Endlich wieder ein richtiger Alfa!

Alfa_Romeo_156_1.9_JTD (Corvette6r)Copyright: Corvettec6r

Mit dem Alfa Romeo 156 begann 1997 so etwas wie die Renaissance der Automarke Alfa Romeo. Nach jahrelanger Stagnation löste der 156er endlich wieder das Versprechen ein, das man traditionell mit dem Namen der Marke verbindet: Sportlichkeit gepaart mit italienischem Chic.

Die Automarke Alfa Romeo punktet heute neben guter Motorisierung vor allem mit einem großen Plus: Spitzendesign made in Italy. Alfas, so heißt es, haben das „gewisse Extra“. Das kann ein toller Motor sein, eine harmonisch proportionierte Karosserie, aber auch ein Detail wie eine besonders stylische Heckleuchte oder ein elegant geformter Kühlergrill. Was auch immer dieses besondere Alfa-Flair ausmacht: Autoästheten geraten dabei ins Schwärmen.
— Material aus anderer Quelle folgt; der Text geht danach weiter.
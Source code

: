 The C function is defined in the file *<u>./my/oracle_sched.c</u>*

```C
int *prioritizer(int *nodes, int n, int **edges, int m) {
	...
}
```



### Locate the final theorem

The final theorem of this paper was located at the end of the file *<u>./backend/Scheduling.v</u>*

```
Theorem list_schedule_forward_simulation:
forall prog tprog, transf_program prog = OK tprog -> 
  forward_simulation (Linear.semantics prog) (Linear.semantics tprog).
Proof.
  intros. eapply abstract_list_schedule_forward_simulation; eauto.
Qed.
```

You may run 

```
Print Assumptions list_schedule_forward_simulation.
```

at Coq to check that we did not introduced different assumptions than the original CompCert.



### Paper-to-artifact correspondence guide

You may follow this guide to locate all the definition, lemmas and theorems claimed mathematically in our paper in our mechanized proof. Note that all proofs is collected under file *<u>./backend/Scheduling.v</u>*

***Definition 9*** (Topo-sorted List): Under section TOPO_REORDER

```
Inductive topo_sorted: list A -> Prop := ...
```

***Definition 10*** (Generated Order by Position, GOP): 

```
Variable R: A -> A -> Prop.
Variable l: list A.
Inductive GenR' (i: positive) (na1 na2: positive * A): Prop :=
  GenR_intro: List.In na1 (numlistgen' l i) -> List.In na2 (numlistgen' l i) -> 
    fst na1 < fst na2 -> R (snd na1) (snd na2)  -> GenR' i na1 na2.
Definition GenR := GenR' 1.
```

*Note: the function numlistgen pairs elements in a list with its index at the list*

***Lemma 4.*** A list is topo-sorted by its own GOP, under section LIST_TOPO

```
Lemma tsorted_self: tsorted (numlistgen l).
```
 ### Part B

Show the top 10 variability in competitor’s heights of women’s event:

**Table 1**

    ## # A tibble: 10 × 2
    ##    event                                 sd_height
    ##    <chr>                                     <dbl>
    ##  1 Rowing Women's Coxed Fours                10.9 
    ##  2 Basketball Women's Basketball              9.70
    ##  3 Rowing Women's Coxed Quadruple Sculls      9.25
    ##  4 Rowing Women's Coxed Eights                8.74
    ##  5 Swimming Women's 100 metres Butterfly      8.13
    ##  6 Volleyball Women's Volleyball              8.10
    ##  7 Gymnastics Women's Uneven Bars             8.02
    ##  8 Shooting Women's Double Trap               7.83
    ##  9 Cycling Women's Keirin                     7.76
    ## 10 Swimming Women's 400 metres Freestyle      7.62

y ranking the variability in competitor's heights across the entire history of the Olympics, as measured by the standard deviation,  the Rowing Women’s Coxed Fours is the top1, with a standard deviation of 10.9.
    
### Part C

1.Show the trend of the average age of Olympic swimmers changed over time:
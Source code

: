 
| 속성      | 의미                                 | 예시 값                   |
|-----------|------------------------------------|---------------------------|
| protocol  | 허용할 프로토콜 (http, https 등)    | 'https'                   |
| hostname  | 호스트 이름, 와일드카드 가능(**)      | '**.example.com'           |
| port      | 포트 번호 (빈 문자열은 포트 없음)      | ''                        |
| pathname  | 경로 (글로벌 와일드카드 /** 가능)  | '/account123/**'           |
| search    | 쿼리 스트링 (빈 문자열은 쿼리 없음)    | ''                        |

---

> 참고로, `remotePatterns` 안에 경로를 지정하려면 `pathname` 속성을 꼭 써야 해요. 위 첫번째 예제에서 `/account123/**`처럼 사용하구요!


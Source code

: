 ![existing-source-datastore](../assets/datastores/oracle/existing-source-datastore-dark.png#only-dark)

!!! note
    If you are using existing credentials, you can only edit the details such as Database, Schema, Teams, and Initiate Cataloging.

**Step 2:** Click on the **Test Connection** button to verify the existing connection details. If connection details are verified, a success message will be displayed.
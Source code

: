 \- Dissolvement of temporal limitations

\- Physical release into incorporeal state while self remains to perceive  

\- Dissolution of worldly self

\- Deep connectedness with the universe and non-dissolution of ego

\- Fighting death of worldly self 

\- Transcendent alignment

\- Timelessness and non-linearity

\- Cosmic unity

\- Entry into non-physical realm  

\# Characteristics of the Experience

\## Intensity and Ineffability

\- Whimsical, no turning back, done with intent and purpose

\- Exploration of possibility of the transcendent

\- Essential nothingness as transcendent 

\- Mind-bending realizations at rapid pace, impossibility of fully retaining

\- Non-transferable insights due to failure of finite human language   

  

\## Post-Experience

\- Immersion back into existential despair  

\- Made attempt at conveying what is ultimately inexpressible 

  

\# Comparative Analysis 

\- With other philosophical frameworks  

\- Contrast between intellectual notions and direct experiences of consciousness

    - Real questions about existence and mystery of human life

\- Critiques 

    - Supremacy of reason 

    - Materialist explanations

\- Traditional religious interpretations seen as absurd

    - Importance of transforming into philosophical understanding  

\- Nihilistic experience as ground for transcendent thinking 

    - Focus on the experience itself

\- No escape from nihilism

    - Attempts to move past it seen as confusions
Doch diese Qualität war eine Zeit lang verloren gegangen. 1986 wurde die traditionsreiche Marke Teil des Fiat-Konzerns, und bei den Modellen, die in den folgenden Jahren auf den Markt kamen, war vom alten Alfa-Chic nicht mehr viel zu sehen – sie waren schlicht langweilig. Die Marke, die vor allem in den 50er- und 60er-Jahren technisch und optisch Maßstäbe gesetzt hatte, kränkelte und drohte ihre Identität zu verlieren.

Ein Neuanfang

Das änderte sich erst wieder, als auf der IAA 1997 der Alfa Romeo 156 vorgestellt wurde. Die Alfisti waren begeistert: Mamma mia, che bellezza! Die Stufenheck-Limousine, die der Designer Walter Maria de Silva gezeichnet hatte, entpuppte sich als wahrlich großer Wurf. Ob von vorne, von hinten, von der Seite – der 156 sah aus jeder Perspektive kraftvoll, dynamisch und einfach hinreißend aus. Dazu trug auch die Lackierung bei: Im Farbkatalog fanden sich bereits Effektlacke, die bei wechselndem Blickwinkel die Farbe änderten. Darüber hinaus bot der Wagen das sportliche Fahrgefühl, das zu einem Alfa einfach dazugehört. Dass er in puncto Technik mit dem biederen Modell Tipo der Konzernmutter Fiat verwandt war, interessierte niemanden – endlich wieder ein richtiger Alfa Romeo!

Der Alfa-Retter

Bis 2005 liefen rund 680.000 Exemplare des 156ers vom Band, damit gilt er heute als Retter der Marke Alfa Romeo. 2000 gelang sogar das Kunststück, mit dem „Sportwagon“ eine Kombi-Version auf den Markt zu bringen, die der Limousine an Eleganz in nichts nachstand. Der Einfluss des 156ers auf die Modellpolitik von Alfa Romeo ist unübersehbar: Seit 1997 sind Alfa Romeos wieder richtige Hingucker.